2021年、4月に社会人になった新入社員。いままでにない困難に直面した人たちでした。

 

厚生労働省『大学・短期大学・高等専門学校及び専修学校卒業予定者の就職内定状況等調査』によると、就職希望者のなかの就職者の割合である就職率は、前年度比マイナス2.0ポイント減の96.0%。性別に見ていくと、男子は95.0%で前年度マイナス2.5ポイント、女子は97.2%で前年度マイナス1.3ポイントでした。

 

地域別に見ていくと、最も就職率が高かったのが「中部地方」で98.3%。一方、最も低かったのが「中国・四国地方」で94.5%でした。また下落幅が最も大きかったのが「近畿地方」で前年度比マイナス3.1%。コロナ禍の影響を一番受けた地域といえそうです。一方で下落幅が小さかったのが「九州地方」でマイナス0.2ポイントと、例年並みでした。

 

就職率はリーマンショックに次ぐ下落幅。コロナ禍で対面での面接が難しく、いままでにないリモートでの選考を経験した人も多かったでしょう。また観光や航空業界では軒並み新卒採用を抑制し、希望する業種、職種に付けない学生も増えました。

 

そのようななか、2020年10月時点の内定率は前年同月比マイナス7.0ポイント減だったのに対し、最終的にマイナス2.0ポイント減と、前年度に近い水準まで巻き返したことは評価に値する、という声も多く聞かれます。

 

東京商工会議所『2021年度 新入社員意識調査』では、そんなコロナ禍の就職活動を振り返っています。今回の就職活動は「厳しかった」「やや厳しかった」という意見が前年比9.8ポイント増加。リモートによる選考では、「目線・話すタイミングなど、面接中の対応が難しかった」「通信環境・周囲の環境・機材の整備に苦労した」「会社の情報・雰囲気が分からなかった」という苦労の声が多数あがりました。

 

また社会人生活への不安に関しては、「上司・先輩・同僚とうまくやっていけるか」が最も多く、51.5%。

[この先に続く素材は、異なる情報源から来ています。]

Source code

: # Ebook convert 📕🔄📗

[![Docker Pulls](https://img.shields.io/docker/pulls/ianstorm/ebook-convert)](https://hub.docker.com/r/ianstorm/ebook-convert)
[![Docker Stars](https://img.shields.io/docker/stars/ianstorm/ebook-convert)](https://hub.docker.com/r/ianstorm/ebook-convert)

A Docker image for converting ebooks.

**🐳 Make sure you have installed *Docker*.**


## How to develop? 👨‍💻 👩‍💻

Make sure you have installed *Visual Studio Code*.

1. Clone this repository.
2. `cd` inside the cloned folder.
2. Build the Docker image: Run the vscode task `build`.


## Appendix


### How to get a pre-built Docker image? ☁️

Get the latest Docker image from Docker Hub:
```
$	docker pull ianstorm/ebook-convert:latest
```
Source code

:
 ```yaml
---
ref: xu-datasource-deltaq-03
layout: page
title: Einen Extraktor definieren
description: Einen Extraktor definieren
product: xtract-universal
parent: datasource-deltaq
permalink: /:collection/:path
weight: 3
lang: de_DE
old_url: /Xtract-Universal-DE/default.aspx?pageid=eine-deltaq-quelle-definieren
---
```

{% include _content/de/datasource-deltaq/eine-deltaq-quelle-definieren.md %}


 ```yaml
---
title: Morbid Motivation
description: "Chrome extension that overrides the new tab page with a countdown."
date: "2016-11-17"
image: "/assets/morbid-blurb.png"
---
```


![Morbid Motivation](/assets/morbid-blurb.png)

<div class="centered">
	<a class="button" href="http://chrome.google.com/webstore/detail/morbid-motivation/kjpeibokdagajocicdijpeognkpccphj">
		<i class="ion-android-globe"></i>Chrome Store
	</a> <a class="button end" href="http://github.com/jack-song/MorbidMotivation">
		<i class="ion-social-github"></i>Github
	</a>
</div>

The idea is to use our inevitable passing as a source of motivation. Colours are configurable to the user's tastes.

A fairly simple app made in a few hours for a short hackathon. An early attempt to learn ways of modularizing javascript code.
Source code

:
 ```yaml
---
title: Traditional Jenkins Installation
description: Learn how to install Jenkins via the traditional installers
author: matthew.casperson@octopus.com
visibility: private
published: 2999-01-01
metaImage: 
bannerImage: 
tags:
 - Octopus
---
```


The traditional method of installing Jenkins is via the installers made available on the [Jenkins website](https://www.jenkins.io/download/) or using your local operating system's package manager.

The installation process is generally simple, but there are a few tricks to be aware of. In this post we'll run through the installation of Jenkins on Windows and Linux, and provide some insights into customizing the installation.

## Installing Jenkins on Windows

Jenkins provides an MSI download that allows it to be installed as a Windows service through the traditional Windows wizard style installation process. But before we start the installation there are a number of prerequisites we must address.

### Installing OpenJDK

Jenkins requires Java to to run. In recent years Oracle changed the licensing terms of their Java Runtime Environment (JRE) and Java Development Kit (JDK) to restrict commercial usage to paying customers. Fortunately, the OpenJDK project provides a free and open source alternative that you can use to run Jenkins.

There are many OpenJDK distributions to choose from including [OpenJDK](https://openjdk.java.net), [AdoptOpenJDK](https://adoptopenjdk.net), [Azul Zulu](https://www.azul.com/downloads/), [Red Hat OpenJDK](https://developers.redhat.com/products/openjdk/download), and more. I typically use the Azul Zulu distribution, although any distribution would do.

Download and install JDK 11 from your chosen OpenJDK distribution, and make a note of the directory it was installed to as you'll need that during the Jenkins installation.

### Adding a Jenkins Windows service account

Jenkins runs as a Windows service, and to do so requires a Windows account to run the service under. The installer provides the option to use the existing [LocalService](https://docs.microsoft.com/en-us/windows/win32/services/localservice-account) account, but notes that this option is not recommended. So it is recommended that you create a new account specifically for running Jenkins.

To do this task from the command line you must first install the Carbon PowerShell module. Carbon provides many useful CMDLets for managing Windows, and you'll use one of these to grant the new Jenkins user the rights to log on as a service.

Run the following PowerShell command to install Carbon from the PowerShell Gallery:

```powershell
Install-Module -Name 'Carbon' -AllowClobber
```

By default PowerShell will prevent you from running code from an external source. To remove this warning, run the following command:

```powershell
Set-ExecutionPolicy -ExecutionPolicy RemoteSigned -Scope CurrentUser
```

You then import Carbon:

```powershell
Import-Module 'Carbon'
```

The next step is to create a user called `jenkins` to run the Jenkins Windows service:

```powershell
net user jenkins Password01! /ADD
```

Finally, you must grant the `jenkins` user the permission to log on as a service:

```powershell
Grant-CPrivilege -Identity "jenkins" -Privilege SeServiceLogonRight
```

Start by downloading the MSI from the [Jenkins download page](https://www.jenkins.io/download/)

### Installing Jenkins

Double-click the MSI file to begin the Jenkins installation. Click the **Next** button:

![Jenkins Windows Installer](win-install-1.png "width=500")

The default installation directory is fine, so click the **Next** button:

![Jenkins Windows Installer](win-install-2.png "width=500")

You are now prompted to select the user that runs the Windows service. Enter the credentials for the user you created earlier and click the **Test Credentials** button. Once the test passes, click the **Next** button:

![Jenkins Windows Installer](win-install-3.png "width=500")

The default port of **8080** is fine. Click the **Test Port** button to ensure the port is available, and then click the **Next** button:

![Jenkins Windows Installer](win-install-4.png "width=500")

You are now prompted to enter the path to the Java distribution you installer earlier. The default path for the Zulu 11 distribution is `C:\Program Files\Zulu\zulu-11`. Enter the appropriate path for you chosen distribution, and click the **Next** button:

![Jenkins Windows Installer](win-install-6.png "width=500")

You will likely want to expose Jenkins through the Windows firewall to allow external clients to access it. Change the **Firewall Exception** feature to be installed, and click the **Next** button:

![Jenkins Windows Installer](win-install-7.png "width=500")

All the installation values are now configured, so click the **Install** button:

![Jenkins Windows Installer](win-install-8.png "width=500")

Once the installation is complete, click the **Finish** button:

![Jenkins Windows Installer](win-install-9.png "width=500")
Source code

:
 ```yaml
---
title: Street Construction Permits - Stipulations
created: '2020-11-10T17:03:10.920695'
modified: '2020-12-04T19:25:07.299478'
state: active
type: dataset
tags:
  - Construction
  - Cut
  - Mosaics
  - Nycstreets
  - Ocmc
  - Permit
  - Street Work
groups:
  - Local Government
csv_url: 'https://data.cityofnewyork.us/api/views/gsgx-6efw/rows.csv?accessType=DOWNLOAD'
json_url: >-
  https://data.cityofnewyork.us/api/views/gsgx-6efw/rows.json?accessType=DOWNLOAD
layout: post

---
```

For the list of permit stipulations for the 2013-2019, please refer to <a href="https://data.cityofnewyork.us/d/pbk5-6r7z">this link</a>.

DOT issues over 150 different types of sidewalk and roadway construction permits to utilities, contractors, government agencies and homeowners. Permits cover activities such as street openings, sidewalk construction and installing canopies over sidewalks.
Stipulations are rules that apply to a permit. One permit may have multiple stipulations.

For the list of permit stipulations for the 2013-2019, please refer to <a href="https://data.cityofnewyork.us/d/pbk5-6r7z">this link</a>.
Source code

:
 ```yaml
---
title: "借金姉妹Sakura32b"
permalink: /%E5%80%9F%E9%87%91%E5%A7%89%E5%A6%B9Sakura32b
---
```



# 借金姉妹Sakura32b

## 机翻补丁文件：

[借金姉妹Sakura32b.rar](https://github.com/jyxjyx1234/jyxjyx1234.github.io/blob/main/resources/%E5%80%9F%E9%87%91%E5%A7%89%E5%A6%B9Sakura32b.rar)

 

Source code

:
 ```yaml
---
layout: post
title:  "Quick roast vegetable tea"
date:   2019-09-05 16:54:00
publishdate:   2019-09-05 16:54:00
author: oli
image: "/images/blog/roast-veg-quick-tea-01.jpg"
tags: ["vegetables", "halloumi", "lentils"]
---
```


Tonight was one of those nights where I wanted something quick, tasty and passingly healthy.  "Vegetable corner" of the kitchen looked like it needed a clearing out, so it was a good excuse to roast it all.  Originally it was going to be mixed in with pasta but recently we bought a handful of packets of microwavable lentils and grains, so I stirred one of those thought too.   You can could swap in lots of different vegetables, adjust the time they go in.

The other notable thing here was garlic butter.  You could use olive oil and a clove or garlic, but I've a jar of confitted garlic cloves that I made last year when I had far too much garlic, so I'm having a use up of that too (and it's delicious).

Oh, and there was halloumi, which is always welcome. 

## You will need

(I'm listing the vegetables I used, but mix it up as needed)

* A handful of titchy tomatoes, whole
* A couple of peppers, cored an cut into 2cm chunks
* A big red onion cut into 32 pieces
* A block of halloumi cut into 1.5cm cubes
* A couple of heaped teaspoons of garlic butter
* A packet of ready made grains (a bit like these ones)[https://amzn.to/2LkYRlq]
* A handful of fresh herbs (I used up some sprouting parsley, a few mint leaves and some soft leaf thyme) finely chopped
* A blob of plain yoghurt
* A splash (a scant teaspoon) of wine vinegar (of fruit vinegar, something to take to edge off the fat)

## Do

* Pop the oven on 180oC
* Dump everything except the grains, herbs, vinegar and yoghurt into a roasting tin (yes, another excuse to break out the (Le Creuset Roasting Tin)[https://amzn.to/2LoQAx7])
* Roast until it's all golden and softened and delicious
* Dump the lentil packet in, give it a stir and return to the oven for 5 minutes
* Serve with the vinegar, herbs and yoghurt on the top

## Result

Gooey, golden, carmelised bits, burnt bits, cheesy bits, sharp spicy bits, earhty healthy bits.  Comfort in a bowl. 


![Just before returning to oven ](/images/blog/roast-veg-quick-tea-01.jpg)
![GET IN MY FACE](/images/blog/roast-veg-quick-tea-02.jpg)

僅差で「仕事が自分に合っているか」が50.8%。「仕事と私生活とのバランスが取れるか」も多く47.9%となっています。

 

そして苦労した就職活動、コロナ禍による不安定な状況を反映してか、「今の会社でいつまで働きたいか」の問いに対して「定年まで」の回答が前年比8.0ポイント増加の29.3%となりました。